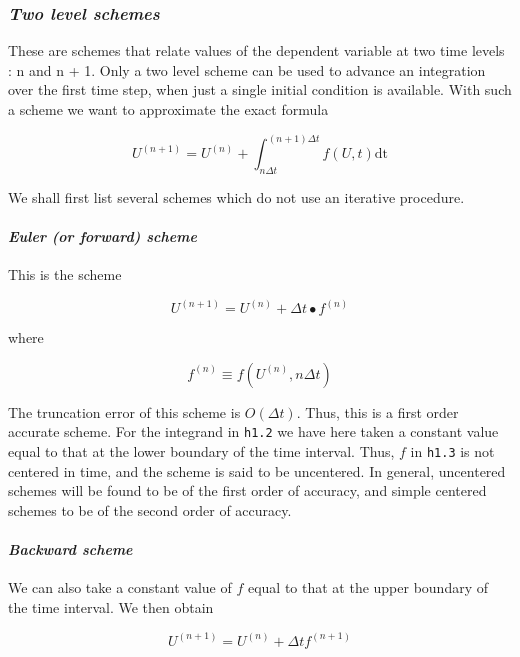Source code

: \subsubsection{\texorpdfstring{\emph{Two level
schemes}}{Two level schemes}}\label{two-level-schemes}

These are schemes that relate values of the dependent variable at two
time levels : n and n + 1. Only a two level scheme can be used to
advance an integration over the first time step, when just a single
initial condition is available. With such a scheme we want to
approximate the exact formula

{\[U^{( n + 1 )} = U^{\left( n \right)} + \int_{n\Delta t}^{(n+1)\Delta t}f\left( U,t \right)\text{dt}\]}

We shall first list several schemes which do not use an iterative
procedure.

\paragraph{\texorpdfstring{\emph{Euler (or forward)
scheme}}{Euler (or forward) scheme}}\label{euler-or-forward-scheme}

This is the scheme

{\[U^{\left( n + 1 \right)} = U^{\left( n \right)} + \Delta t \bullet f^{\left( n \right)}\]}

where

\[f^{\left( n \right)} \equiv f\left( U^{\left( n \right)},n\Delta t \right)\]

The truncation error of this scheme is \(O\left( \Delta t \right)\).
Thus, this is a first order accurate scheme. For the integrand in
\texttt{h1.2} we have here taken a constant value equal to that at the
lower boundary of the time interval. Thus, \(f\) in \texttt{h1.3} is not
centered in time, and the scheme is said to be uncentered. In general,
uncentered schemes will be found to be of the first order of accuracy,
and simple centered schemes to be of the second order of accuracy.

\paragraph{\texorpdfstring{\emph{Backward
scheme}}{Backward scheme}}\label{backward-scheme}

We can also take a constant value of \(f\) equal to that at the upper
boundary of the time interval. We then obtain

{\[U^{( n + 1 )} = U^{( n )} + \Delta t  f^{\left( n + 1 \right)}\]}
==
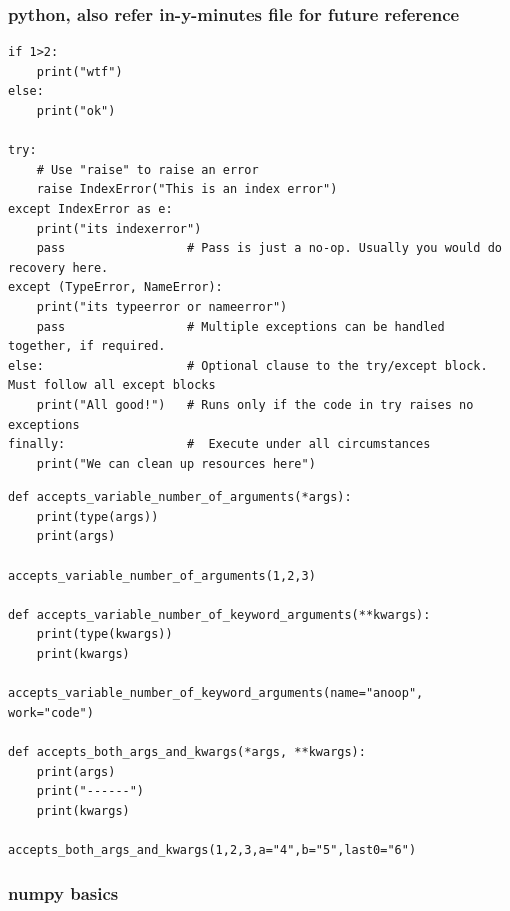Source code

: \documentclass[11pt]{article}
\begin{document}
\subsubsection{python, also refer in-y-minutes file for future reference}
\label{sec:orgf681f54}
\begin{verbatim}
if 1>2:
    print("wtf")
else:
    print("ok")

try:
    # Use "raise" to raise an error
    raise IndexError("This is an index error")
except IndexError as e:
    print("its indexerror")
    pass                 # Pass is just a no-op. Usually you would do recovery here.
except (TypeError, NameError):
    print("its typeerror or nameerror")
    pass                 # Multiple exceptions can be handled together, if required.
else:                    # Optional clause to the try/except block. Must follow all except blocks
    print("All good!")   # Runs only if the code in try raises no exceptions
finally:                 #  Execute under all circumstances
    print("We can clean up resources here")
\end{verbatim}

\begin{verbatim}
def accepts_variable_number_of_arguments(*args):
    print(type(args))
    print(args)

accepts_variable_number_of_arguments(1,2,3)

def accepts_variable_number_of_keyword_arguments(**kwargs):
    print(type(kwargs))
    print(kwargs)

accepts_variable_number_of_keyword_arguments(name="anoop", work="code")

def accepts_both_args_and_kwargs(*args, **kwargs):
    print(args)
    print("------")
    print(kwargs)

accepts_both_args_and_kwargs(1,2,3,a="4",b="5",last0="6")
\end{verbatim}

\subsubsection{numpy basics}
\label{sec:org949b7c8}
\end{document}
* * *
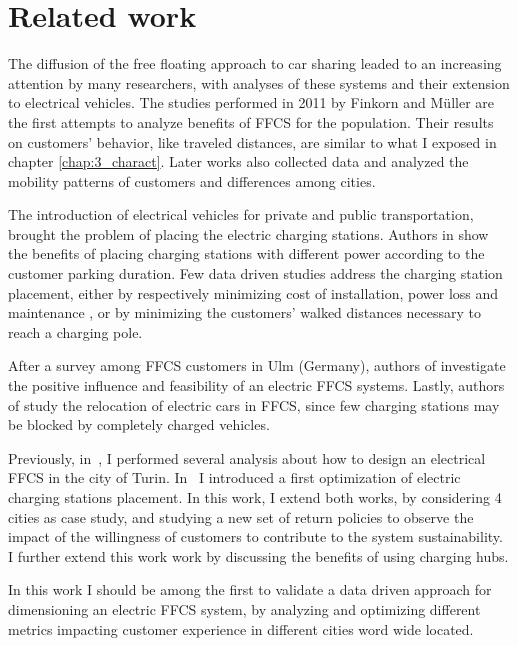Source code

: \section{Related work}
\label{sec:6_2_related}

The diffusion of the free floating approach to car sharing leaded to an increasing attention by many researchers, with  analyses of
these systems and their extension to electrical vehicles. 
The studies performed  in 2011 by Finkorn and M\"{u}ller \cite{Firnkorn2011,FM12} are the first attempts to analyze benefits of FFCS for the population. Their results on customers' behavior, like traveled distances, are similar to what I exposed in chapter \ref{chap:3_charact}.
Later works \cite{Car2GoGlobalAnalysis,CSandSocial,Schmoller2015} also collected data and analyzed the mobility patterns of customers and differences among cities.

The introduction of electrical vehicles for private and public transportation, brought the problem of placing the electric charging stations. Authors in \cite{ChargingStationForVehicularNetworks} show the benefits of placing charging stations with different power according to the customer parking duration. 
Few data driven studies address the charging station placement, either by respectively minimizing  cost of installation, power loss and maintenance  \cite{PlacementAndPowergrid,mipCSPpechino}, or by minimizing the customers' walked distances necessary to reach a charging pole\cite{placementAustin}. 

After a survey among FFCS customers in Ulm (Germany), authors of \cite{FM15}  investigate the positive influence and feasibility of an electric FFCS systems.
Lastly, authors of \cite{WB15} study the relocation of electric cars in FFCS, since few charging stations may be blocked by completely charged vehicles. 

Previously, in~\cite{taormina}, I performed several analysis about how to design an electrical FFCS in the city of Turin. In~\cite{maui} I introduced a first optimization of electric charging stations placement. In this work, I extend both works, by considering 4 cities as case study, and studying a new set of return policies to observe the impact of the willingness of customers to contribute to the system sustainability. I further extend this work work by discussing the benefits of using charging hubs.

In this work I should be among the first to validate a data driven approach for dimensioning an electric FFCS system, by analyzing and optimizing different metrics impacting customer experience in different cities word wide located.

-- To do --
Where a line of the entries above holds the word "charging", return that line.

-- Task output --
The introduction of electrical vehicles for private and public transportation, brought the problem of placing the electric charging stations. Authors in \cite{ChargingStationForVehicularNetworks} show the benefits of placing charging stations with different power according to the customer parking duration. 
Few data driven studies address the charging station placement, either by respectively minimizing  cost of installation, power loss and maintenance  \cite{PlacementAndPowergrid,mipCSPpechino}, or by minimizing the customers' walked distances necessary to reach a charging pole\cite{placementAustin}. 
Lastly, authors of \cite{WB15} study the relocation of electric cars in FFCS, since few charging stations may be blocked by completely charged vehicles. 
Previously, in~\cite{taormina}, I performed several analysis about how to design an electrical FFCS in the city of Turin. In~\cite{maui} I introduced a first optimization of electric charging stations placement. In this work, I extend both works, by considering 4 cities as case study, and studying a new set of return policies to observe the impact of the willingness of customers to contribute to the system sustainability. I further extend this work work by discussing the benefits of using charging hubs.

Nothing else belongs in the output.